ASSIGNMENT:
When a line below holds the string "scatter", show that line.

Stored entries
+++

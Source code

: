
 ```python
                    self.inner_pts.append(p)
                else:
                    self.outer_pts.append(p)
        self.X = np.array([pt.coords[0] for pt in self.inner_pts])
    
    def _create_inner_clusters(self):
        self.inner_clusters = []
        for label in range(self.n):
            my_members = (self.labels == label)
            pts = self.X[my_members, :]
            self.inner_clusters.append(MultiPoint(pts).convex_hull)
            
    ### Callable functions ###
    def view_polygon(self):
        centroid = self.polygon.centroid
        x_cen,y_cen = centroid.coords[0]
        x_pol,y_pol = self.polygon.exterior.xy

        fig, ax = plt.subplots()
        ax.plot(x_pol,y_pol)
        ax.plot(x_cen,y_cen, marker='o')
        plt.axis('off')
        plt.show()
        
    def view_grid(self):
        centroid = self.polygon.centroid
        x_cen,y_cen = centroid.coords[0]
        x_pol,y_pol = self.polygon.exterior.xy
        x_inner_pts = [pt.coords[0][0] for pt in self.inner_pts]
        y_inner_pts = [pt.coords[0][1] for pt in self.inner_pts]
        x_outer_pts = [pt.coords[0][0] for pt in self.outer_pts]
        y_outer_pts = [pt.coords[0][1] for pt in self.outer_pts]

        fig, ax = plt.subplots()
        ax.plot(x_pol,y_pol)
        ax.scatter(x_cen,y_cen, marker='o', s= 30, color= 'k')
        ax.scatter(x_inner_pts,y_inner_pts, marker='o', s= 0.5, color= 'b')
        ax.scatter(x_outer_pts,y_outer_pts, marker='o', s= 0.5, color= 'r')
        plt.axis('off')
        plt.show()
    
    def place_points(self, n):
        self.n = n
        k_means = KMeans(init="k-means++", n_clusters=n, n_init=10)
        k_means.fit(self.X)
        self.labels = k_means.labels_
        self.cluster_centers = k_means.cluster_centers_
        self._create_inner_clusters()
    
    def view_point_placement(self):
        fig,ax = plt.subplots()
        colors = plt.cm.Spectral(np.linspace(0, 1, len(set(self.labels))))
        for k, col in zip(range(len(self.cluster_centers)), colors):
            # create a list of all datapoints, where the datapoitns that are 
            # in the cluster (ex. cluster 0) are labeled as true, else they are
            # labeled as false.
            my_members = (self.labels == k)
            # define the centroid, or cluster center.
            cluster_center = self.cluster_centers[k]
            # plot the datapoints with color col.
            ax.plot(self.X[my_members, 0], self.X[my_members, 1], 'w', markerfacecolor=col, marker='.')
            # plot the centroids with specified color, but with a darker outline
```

+++

RESPONSE TO THIS TASK:
        ax.scatter(x_cen,y_cen, marker='o', s= 30, color= 'k')
        ax.scatter(x_inner_pts,y_inner_pts, marker='o', s= 0.5, color= 'b')
        ax.scatter(x_outer_pts,y_outer_pts, marker='o', s= 0.5, color= 'r')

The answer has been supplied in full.